_Work required_.
Please report every line in the material below where the word "tests" is found.

_Exercise material_.
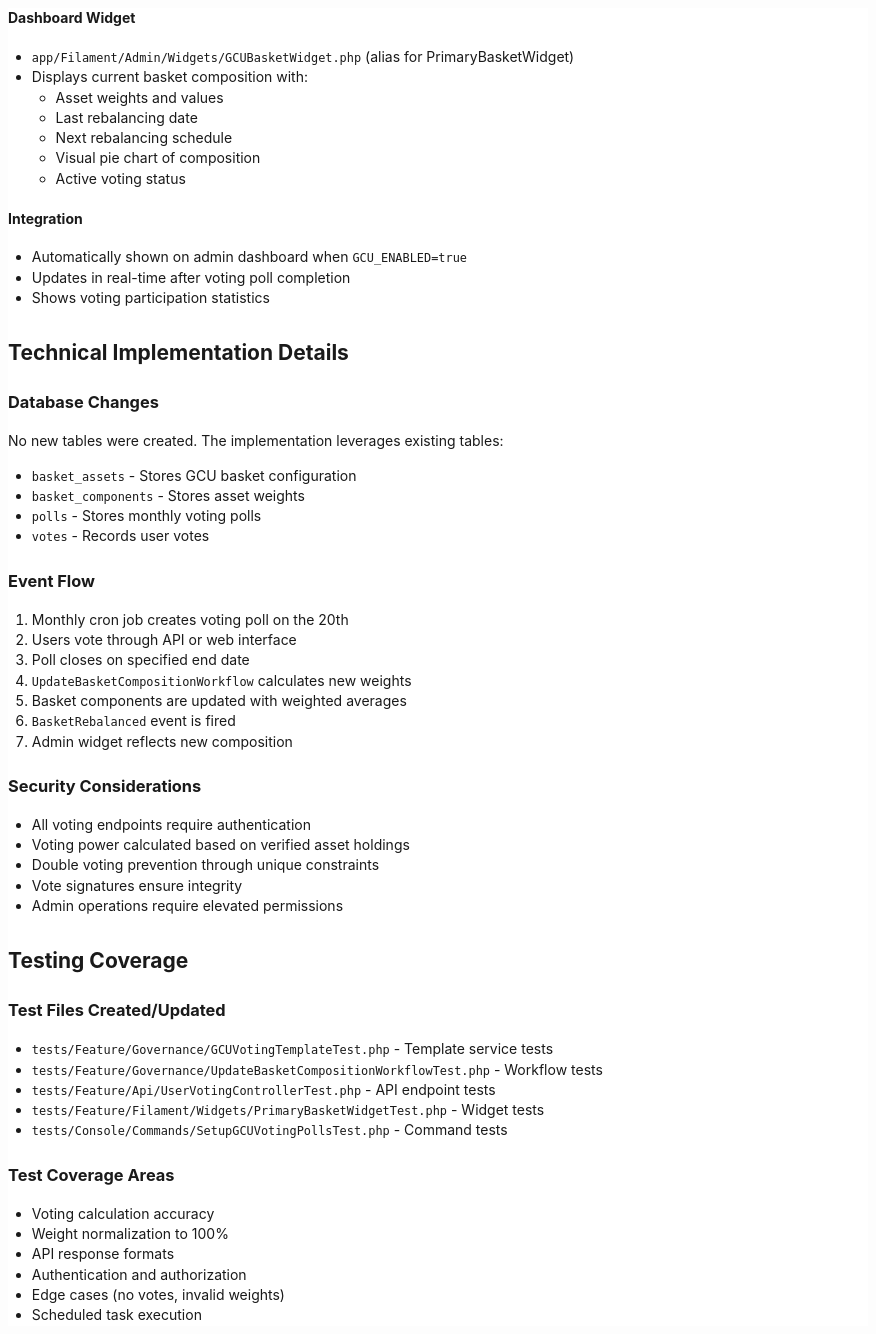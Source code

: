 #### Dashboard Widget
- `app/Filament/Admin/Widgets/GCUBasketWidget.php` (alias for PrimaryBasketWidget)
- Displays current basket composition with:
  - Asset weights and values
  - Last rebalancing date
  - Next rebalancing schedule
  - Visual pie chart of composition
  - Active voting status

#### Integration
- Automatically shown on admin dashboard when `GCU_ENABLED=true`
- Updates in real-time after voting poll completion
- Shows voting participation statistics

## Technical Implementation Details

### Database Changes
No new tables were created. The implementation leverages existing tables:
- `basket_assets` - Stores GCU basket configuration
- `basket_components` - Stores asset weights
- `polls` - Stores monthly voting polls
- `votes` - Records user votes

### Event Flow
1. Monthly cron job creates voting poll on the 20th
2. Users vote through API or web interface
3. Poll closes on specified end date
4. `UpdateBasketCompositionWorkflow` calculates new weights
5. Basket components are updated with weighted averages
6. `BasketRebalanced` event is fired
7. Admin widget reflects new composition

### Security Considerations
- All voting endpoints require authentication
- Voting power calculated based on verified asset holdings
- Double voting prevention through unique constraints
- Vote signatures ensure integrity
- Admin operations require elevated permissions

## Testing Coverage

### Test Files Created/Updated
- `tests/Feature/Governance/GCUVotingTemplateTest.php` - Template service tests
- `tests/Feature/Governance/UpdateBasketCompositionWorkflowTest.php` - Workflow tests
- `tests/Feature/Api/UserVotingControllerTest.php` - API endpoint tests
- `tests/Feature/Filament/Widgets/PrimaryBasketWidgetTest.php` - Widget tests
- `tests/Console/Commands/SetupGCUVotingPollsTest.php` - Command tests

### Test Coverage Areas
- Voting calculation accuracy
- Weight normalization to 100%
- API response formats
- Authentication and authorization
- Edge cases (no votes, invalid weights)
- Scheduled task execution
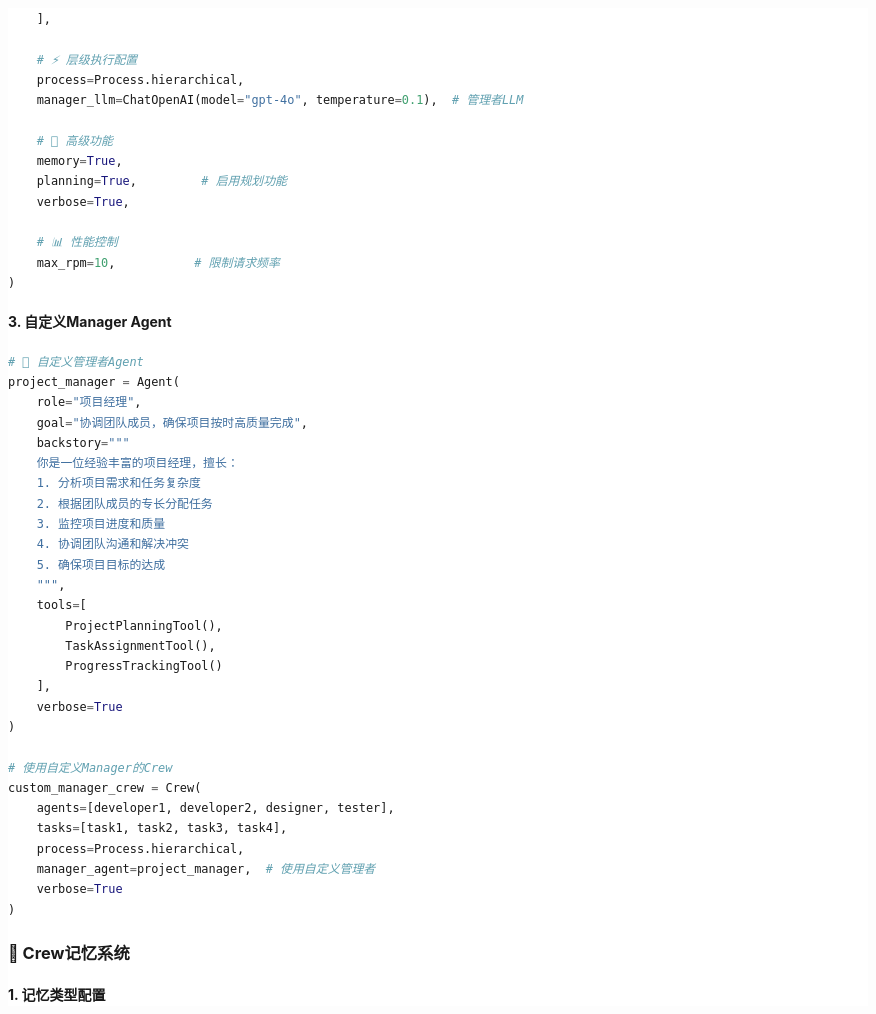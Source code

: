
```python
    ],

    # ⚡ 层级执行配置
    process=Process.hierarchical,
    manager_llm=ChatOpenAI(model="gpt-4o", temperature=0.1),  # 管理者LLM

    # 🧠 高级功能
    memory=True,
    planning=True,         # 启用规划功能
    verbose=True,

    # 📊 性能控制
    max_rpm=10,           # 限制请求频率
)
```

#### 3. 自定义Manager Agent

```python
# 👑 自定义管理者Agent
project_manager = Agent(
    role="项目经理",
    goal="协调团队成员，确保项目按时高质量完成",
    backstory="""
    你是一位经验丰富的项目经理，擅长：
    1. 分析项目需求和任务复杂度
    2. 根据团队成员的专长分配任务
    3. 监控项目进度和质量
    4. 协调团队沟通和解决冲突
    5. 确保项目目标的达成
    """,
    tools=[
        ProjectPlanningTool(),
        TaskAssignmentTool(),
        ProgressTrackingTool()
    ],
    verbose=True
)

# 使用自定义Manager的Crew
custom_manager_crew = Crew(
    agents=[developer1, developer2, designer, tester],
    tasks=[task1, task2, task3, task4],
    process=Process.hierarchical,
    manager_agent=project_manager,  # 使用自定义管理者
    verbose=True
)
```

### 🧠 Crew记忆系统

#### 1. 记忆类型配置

==

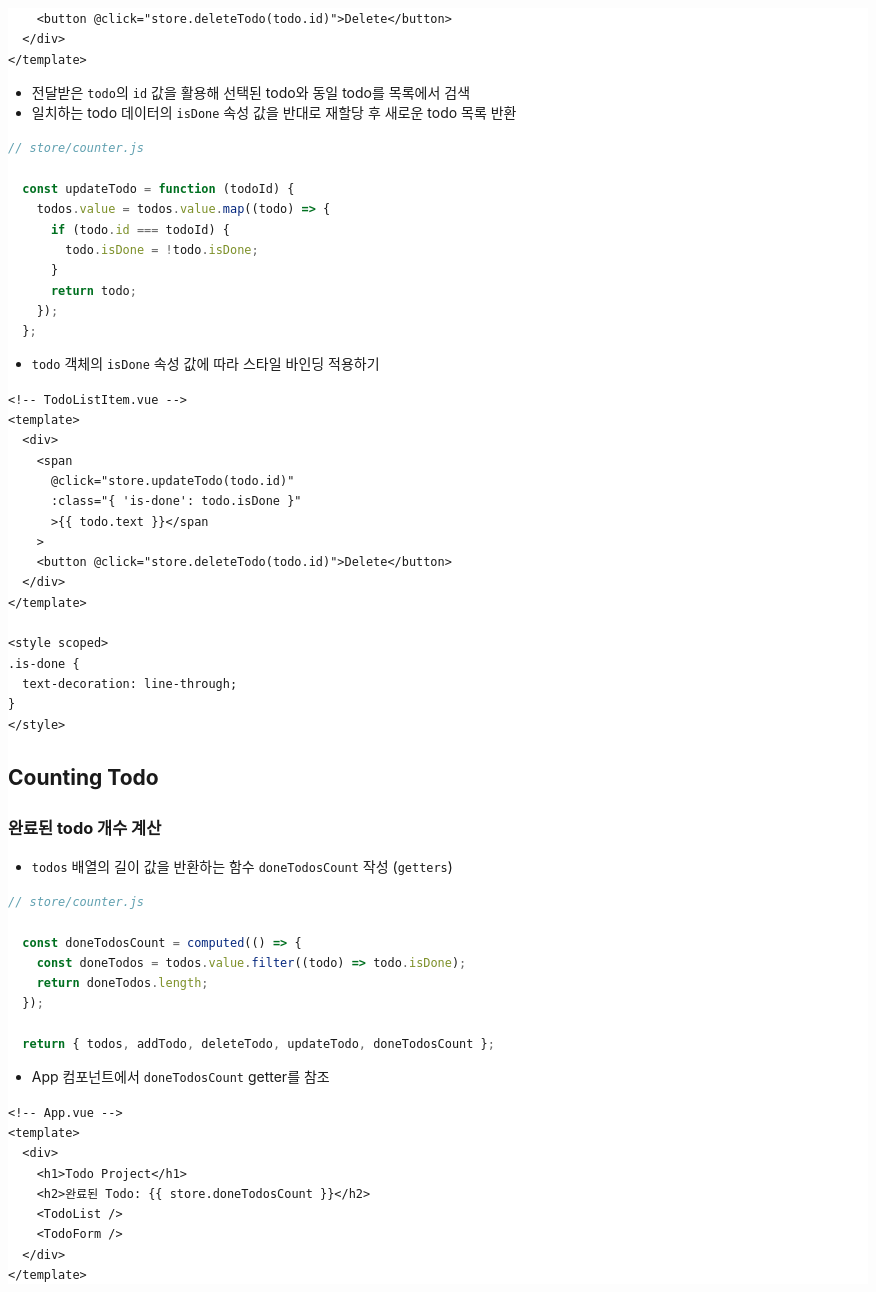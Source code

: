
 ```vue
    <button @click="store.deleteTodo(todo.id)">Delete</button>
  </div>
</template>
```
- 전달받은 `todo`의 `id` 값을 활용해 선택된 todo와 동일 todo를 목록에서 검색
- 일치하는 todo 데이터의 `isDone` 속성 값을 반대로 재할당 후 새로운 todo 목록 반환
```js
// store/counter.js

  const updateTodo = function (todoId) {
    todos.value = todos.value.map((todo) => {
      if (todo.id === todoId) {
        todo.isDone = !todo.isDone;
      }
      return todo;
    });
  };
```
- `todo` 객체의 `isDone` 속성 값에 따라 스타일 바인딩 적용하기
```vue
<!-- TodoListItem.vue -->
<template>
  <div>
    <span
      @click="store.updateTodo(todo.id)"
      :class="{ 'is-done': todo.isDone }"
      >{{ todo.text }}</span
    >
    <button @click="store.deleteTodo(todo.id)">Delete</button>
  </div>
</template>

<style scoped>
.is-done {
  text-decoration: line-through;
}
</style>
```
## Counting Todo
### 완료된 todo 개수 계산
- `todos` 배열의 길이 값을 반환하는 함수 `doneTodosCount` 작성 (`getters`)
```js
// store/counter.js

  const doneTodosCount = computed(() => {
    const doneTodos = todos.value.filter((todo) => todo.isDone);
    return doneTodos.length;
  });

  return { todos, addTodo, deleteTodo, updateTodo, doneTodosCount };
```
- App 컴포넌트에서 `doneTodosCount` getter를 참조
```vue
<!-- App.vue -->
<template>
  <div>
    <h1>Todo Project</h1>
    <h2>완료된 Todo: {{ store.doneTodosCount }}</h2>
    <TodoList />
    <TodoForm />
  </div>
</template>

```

_Exercise response_.
- `tests/Feature/Governance/GCUVotingTemplateTest.php` - Template service tests
- `tests/Feature/Governance/UpdateBasketCompositionWorkflowTest.php` - Workflow tests
- `tests/Feature/Api/UserVotingControllerTest.php` - API endpoint tests
- `tests/Feature/Filament/Widgets/PrimaryBasketWidgetTest.php` - Widget tests
- `tests/Console/Commands/SetupGCUVotingPollsTest.php` - Command tests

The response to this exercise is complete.